> [Activity]:
Look in the material below for the line with "symbol. The only" and the line with "is the color", then set down exactly those two lines and all lines between, nothing more.

> [Input for this task]:
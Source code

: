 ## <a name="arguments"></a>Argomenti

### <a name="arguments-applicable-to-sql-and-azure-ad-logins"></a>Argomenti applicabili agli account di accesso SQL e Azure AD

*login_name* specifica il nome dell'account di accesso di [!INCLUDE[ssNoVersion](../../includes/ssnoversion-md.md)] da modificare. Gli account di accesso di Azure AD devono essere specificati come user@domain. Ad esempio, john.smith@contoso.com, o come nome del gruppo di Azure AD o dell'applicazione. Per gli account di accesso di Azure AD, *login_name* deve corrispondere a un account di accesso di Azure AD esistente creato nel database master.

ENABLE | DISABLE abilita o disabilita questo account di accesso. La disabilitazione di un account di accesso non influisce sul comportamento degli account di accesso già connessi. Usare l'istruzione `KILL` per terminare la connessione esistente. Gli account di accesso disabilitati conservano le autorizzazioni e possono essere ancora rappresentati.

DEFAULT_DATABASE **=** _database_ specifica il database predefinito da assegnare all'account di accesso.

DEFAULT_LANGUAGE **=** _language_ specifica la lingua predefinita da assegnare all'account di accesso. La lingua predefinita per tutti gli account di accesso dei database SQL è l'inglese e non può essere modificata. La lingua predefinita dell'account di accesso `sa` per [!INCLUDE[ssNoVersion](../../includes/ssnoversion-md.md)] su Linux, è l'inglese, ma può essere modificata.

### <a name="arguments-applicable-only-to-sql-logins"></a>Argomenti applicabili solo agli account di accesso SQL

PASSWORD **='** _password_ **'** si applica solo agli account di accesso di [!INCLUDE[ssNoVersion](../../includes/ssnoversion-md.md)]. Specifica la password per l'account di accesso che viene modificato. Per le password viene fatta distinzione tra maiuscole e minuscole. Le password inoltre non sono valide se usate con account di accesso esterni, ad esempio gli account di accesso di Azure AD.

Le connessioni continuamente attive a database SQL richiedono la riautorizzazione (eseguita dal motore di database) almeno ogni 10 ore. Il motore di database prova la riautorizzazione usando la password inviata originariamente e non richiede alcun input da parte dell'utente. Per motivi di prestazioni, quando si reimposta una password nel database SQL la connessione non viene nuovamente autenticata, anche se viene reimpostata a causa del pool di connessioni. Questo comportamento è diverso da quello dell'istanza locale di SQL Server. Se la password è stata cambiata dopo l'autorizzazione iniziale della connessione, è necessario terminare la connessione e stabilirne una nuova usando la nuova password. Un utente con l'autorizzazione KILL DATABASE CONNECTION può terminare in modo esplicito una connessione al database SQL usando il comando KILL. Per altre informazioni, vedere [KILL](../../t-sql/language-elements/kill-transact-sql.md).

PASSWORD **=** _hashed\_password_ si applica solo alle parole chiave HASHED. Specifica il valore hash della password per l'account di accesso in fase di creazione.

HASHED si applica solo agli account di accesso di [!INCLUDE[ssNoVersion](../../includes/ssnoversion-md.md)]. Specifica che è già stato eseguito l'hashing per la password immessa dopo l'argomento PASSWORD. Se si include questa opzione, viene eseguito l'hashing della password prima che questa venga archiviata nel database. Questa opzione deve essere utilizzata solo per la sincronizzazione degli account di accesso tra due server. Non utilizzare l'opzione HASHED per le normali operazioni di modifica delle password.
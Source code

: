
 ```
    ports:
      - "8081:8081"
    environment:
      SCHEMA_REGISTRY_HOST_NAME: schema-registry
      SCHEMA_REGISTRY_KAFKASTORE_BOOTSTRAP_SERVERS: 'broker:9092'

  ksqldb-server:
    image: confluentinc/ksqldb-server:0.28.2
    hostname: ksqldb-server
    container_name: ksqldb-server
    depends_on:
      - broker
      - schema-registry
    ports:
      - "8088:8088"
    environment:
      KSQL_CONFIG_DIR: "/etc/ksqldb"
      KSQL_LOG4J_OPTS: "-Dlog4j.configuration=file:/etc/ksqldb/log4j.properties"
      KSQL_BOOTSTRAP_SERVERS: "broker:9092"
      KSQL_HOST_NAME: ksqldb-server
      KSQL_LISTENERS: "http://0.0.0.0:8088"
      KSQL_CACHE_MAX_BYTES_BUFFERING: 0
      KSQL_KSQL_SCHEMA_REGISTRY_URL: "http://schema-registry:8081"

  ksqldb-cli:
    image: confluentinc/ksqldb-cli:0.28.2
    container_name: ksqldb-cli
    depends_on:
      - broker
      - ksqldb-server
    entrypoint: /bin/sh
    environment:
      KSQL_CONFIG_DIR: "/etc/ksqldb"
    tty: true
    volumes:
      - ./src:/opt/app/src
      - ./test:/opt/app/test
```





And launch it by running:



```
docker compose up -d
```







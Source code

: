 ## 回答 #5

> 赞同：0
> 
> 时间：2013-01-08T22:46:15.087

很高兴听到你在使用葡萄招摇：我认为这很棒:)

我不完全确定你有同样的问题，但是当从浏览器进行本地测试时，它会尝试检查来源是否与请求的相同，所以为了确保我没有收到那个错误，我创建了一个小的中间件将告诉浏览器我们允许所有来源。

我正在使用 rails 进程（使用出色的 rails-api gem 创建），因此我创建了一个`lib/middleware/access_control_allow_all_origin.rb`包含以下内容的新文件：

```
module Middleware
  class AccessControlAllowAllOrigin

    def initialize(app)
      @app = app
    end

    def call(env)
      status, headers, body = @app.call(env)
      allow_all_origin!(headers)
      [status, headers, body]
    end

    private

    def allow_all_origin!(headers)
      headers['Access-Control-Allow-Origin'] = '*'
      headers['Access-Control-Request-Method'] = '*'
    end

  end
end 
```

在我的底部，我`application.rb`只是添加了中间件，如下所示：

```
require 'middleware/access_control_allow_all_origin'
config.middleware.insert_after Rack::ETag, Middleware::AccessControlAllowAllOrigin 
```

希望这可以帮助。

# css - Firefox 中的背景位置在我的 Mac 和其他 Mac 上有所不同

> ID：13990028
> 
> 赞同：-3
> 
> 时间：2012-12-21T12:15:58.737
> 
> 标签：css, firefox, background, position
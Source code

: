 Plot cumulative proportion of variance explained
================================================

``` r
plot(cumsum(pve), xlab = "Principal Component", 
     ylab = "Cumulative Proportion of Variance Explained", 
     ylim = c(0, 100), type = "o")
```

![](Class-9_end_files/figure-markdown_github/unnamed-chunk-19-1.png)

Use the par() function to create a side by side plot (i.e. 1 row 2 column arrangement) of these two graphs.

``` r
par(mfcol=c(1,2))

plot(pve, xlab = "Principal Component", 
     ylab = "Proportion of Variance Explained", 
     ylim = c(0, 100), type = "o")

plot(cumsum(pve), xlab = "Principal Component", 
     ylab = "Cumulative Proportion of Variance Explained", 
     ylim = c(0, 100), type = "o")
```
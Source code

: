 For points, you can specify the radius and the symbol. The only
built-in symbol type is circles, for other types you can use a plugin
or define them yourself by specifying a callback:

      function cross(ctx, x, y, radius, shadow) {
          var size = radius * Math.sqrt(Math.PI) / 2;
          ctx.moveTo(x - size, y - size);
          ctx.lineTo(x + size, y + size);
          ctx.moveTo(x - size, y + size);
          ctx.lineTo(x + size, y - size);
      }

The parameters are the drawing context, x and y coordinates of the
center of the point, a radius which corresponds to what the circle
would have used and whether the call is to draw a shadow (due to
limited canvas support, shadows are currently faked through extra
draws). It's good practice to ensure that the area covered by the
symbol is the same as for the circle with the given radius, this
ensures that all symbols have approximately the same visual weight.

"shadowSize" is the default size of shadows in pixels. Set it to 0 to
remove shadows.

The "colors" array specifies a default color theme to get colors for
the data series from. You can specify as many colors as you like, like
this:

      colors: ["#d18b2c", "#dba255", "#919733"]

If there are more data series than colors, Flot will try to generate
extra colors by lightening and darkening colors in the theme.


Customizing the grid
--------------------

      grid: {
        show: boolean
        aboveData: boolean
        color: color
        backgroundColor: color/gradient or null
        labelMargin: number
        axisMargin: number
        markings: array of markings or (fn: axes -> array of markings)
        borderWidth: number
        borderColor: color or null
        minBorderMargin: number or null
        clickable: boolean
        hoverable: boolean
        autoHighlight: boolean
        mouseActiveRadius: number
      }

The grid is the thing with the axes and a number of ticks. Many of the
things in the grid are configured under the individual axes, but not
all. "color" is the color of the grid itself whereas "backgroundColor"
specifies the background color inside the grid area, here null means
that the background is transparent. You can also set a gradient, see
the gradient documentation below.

> [Problem solution]:
: For points, you can specify the radius and the symbol. The only
built-in symbol type is circles, for other types you can use a plugin
or define them yourself by specifying a callback:

      function cross(ctx, x, y, radius, shadow) {
          var size = radius * Math.sqrt(Math.PI) / 2;
          ctx.moveTo(x - size, y - size);
          ctx.lineTo(x + size, y + size);
          ctx.moveTo(x - size, y + size);
          ctx.lineTo(x + size, y - size);
      }

The parameters are the drawing context, x and y coordinates of the
center of the point, a radius which corresponds to what the circle
would have used and whether the call is to draw a shadow (due to
limited canvas support, shadows are currently faked through extra
draws). It's good practice to ensure that the area covered by the
symbol is the same as for the circle with the given radius, this
ensures that all symbols have approximately the same visual weight.

"shadowSize" is the default size of shadows in pixels. Set it to 0 to
remove shadows.

The "colors" array specifies a default color theme to get colors for
the data series from. You can specify as many colors as you like, like
this:

      colors: ["#d18b2c", "#dba255", "#919733"]

If there are more data series than colors, Flot will try to generate
extra colors by lightening and darkening colors in the theme.


Customizing the grid
--------------------

      grid: {
        show: boolean
        aboveData: boolean
        color: color
        backgroundColor: color/gradient or null
        labelMargin: number
        axisMargin: number
        markings: array of markings or (fn: axes -> array of markings)
        borderWidth: number
        borderColor: color or null
        minBorderMargin: number or null
        clickable: boolean
        hoverable: boolean
        autoHighlight: boolean
        mouseActiveRadius: number
      }

The grid is the thing with the axes and a number of ticks. Many of the
things in the grid are configured under the individual axes, but not
all. "color" is the color of the grid itself whereas "backgroundColor"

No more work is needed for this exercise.